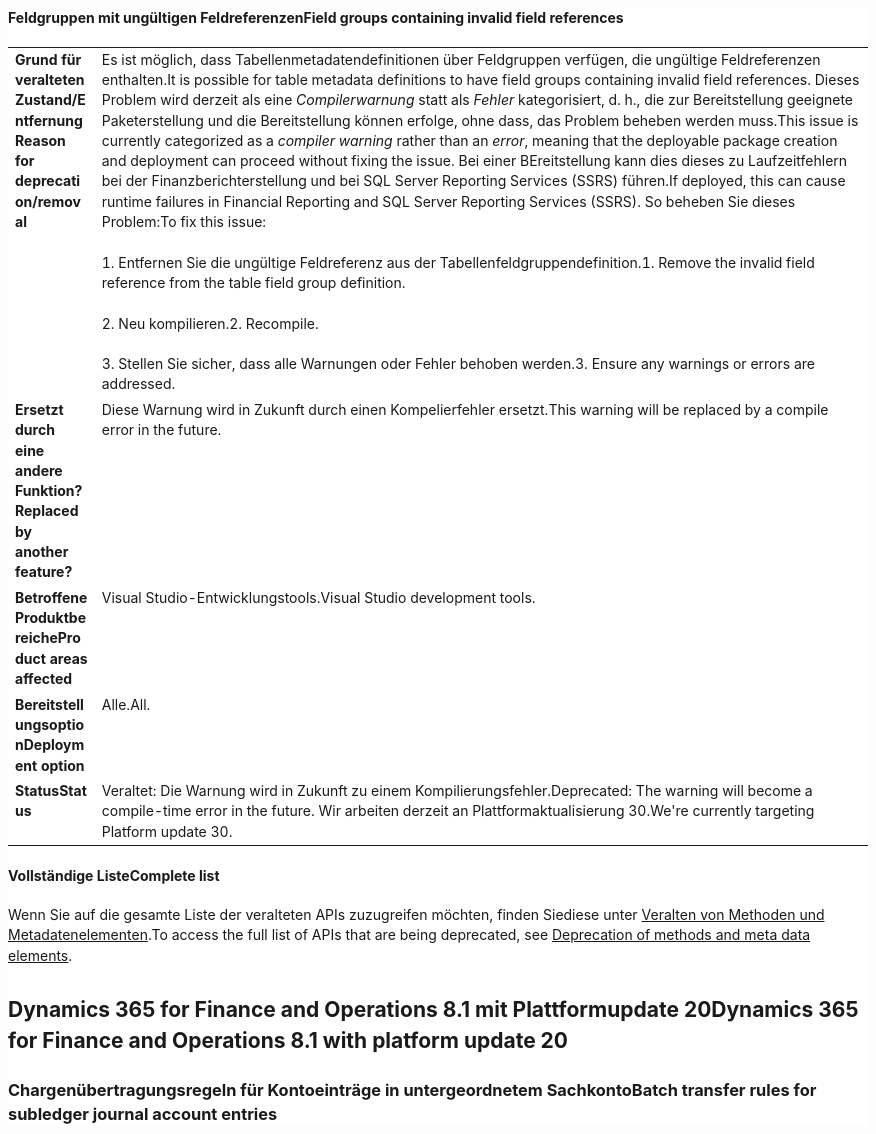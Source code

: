 #### <a name="field-groups-containing-invalid-field-references"></a><span data-ttu-id="64b90-283">Feldgruppen mit ungültigen Feldreferenzen</span><span class="sxs-lookup"><span data-stu-id="64b90-283">Field groups containing invalid field references</span></span>

|   |  |
|------------|--------------------|
| <span data-ttu-id="64b90-284">**Grund für veralteten Zustand/Entfernung**</span><span class="sxs-lookup"><span data-stu-id="64b90-284">**Reason for deprecation/removal**</span></span> | <span data-ttu-id="64b90-285">Es ist möglich, dass Tabellenmetadatendefinitionen über Feldgruppen verfügen, die ungültige Feldreferenzen enthalten.</span><span class="sxs-lookup"><span data-stu-id="64b90-285">It is possible for table metadata definitions to have field groups containing invalid field references.</span></span> <span data-ttu-id="64b90-286">Dieses Problem wird derzeit als eine *Compilerwarnung* statt als *Fehler* kategorisiert, d. h., die zur Bereitstellung geeignete Paketerstellung und die Bereitstellung können erfolge, ohne dass, das Problem beheben werden muss.</span><span class="sxs-lookup"><span data-stu-id="64b90-286">This issue is currently categorized as a *compiler warning* rather than an *error*, meaning that the deployable package creation and deployment can proceed without fixing the issue.</span></span> <span data-ttu-id="64b90-287">Bei einer BEreitstellung kann dies dieses zu Laufzeitfehlern bei der Finanzberichterstellung und bei SQL Server Reporting Services (SSRS) führen.</span><span class="sxs-lookup"><span data-stu-id="64b90-287">If deployed, this can cause runtime failures in Financial Reporting and SQL Server Reporting Services (SSRS).</span></span> <span data-ttu-id="64b90-288">So beheben Sie dieses Problem:</span><span class="sxs-lookup"><span data-stu-id="64b90-288">To fix this issue:</span></span><br><br><span data-ttu-id="64b90-289">1. Entfernen Sie die ungültige Feldreferenz aus der Tabellenfeldgruppendefinition.</span><span class="sxs-lookup"><span data-stu-id="64b90-289">1. Remove the invalid field reference from the table field group definition.</span></span><br><br><span data-ttu-id="64b90-290">2. Neu kompilieren.</span><span class="sxs-lookup"><span data-stu-id="64b90-290">2. Recompile.</span></span><br><br><span data-ttu-id="64b90-291">3. Stellen Sie sicher, dass alle Warnungen oder Fehler behoben werden.</span><span class="sxs-lookup"><span data-stu-id="64b90-291">3. Ensure any warnings or errors are addressed.</span></span> |
| <span data-ttu-id="64b90-292">**Ersetzt durch eine andere Funktion?**</span><span class="sxs-lookup"><span data-stu-id="64b90-292">**Replaced by another feature?**</span></span>   | <span data-ttu-id="64b90-293">Diese Warnung wird in Zukunft durch einen Kompelierfehler ersetzt.</span><span class="sxs-lookup"><span data-stu-id="64b90-293">This warning will be replaced by a compile error in the future.</span></span>  |
| <span data-ttu-id="64b90-294">**Betroffene Produktbereiche**</span><span class="sxs-lookup"><span data-stu-id="64b90-294">**Product areas affected**</span></span>         | <span data-ttu-id="64b90-295">Visual Studio-Entwicklungstools.</span><span class="sxs-lookup"><span data-stu-id="64b90-295">Visual Studio development tools.</span></span> |
| <span data-ttu-id="64b90-296">**Bereitstellungsoption**</span><span class="sxs-lookup"><span data-stu-id="64b90-296">**Deployment option**</span></span>              | <span data-ttu-id="64b90-297">Alle.</span><span class="sxs-lookup"><span data-stu-id="64b90-297">All.</span></span> |
| <span data-ttu-id="64b90-298">**Status**</span><span class="sxs-lookup"><span data-stu-id="64b90-298">**Status**</span></span>                         | <span data-ttu-id="64b90-299">Veraltet: Die Warnung wird in Zukunft zu einem Kompilierungsfehler.</span><span class="sxs-lookup"><span data-stu-id="64b90-299">Deprecated: The warning will become a compile-time error in the future.</span></span> <span data-ttu-id="64b90-300">Wir arbeiten derzeit an Plattformaktualisierung 30.</span><span class="sxs-lookup"><span data-stu-id="64b90-300">We're currently targeting Platform update 30.</span></span> |

#### <a name="complete-list"></a><span data-ttu-id="64b90-301">Vollständige Liste</span><span class="sxs-lookup"><span data-stu-id="64b90-301">Complete list</span></span>
<span data-ttu-id="64b90-302">Wenn Sie auf die gesamte Liste der veralteten APIs zuzugreifen möchten, finden Siediese unter [Veralten von Methoden und Metadatenelementen](deprecation-deletion-apis.md).</span><span class="sxs-lookup"><span data-stu-id="64b90-302">To access the full list of APIs that are being deprecated, see [Deprecation of methods and meta data elements](deprecation-deletion-apis.md).</span></span>

## <a name="dynamics-365-for-finance-and-operations-81-with-platform-update-20"></a><span data-ttu-id="64b90-303">Dynamics 365 for Finance and Operations 8.1 mit Plattformupdate 20</span><span class="sxs-lookup"><span data-stu-id="64b90-303">Dynamics 365 for Finance and Operations 8.1 with platform update 20</span></span>

### <a name="batch-transfer-rules-for-subledger-journal-account-entries"></a><span data-ttu-id="64b90-304">Chargenübertragungsregeln für Kontoeinträge in untergeordnetem Sachkonto</span><span class="sxs-lookup"><span data-stu-id="64b90-304">Batch transfer rules for subledger journal account entries</span></span>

▶ Exercise description:
Where images occur in the data above, leave them out and repeat everything else exactly.

▶ Solution for this problem:
Source code

: #### <a name="field-groups-containing-invalid-field-references"></a><span data-ttu-id="64b90-283">Feldgruppen mit ungültigen Feldreferenzen</span><span class="sxs-lookup"><span data-stu-id="64b90-283">Field groups containing invalid field references</span></span>

|   |  |
|------------|--------------------|
| <span data-ttu-id="64b90-284">**Grund für veralteten Zustand/Entfernung**</span><span class="sxs-lookup"><span data-stu-id="64b90-284">**Reason for deprecation/removal**</span></span> | <span data-ttu-id="64b90-285">Es ist möglich, dass Tabellenmetadatendefinitionen über Feldgruppen verfügen, die ungültige Feldreferenzen enthalten.</span><span class="sxs-lookup"><span data-stu-id="64b90-285">It is possible for table metadata definitions to have field groups containing invalid field references.</span></span> <span data-ttu-id="64b90-286">Dieses Problem wird derzeit als eine *Compilerwarnung* statt als *Fehler* kategorisiert, d. h., die zur Bereitstellung geeignete Paketerstellung und die Bereitstellung können erfolge, ohne dass, das Problem beheben werden muss.</span><span class="sxs-lookup"><span data-stu-id="64b90-286">This issue is currently categorized as a *compiler warning* rather than an *error*, meaning that the deployable package creation and deployment can proceed without fixing the issue.</span></span> <span data-ttu-id="64b90-287">Bei einer BEreitstellung kann dies dieses zu Laufzeitfehlern bei der Finanzberichterstellung und bei SQL Server Reporting Services (SSRS) führen.</span><span class="sxs-lookup"><span data-stu-id="64b90-287">If deployed, this can cause runtime failures in Financial Reporting and SQL Server Reporting Services (SSRS).</span></span> <span data-ttu-id="64b90-288">So beheben Sie dieses Problem:</span><span class="sxs-lookup"><span data-stu-id="64b90-288">To fix this issue:</span></span><br><br><span data-ttu-id="64b90-289">1. Entfernen Sie die ungültige Feldreferenz aus der Tabellenfeldgruppendefinition.</span><span class="sxs-lookup"><span data-stu-id="64b90-289">1. Remove the invalid field reference from the table field group definition.</span></span><br><br><span data-ttu-id="64b90-290">2. Neu kompilieren.</span><span class="sxs-lookup"><span data-stu-id="64b90-290">2. Recompile.</span></span><br><br><span data-ttu-id="64b90-291">3. Stellen Sie sicher, dass alle Warnungen oder Fehler behoben werden.</span><span class="sxs-lookup"><span data-stu-id="64b90-291">3. Ensure any warnings or errors are addressed.</span></span> |
| <span data-ttu-id="64b90-292">**Ersetzt durch eine andere Funktion?**</span><span class="sxs-lookup"><span data-stu-id="64b90-292">**Replaced by another feature?**</span></span>   | <span data-ttu-id="64b90-293">Diese Warnung wird in Zukunft durch einen Kompelierfehler ersetzt.</span><span class="sxs-lookup"><span data-stu-id="64b90-293">This warning will be replaced by a compile error in the future.</span></span>  |
| <span data-ttu-id="64b90-294">**Betroffene Produktbereiche**</span><span class="sxs-lookup"><span data-stu-id="64b90-294">**Product areas affected**</span></span>         | <span data-ttu-id="64b90-295">Visual Studio-Entwicklungstools.</span><span class="sxs-lookup"><span data-stu-id="64b90-295">Visual Studio development tools.</span></span> |
| <span data-ttu-id="64b90-296">**Bereitstellungsoption**</span><span class="sxs-lookup"><span data-stu-id="64b90-296">**Deployment option**</span></span>              | <span data-ttu-id="64b90-297">Alle.</span><span class="sxs-lookup"><span data-stu-id="64b90-297">All.</span></span> |
| <span data-ttu-id="64b90-298">**Status**</span><span class="sxs-lookup"><span data-stu-id="64b90-298">**Status**</span></span>                         | <span data-ttu-id="64b90-299">Veraltet: Die Warnung wird in Zukunft zu einem Kompilierungsfehler.</span><span class="sxs-lookup"><span data-stu-id="64b90-299">Deprecated: The warning will become a compile-time error in the future.</span></span> <span data-ttu-id="64b90-300">Wir arbeiten derzeit an Plattformaktualisierung 30.</span><span class="sxs-lookup"><span data-stu-id="64b90-300">We're currently targeting Platform update 30.</span></span> |

#### <a name="complete-list"></a><span data-ttu-id="64b90-301">Vollständige Liste</span><span class="sxs-lookup"><span data-stu-id="64b90-301">Complete list</span></span>
<span data-ttu-id="64b90-302">Wenn Sie auf die gesamte Liste der veralteten APIs zuzugreifen möchten, finden Siediese unter [Veralten von Methoden und Metadatenelementen](deprecation-deletion-apis.md).</span><span class="sxs-lookup"><span data-stu-id="64b90-302">To access the full list of APIs that are being deprecated, see [Deprecation of methods and meta data elements](deprecation-deletion-apis.md).</span></span>

## <a name="dynamics-365-for-finance-and-operations-81-with-platform-update-20"></a><span data-ttu-id="64b90-303">Dynamics 365 for Finance and Operations 8.1 mit Plattformupdate 20</span><span class="sxs-lookup"><span data-stu-id="64b90-303">Dynamics 365 for Finance and Operations 8.1 with platform update 20</span></span>

### <a name="batch-transfer-rules-for-subledger-journal-account-entries"></a><span data-ttu-id="64b90-304">Chargenübertragungsregeln für Kontoeinträge in untergeordnetem Sachkonto</span><span class="sxs-lookup"><span data-stu-id="64b90-304">Batch transfer rules for subledger journal account entries</span></span>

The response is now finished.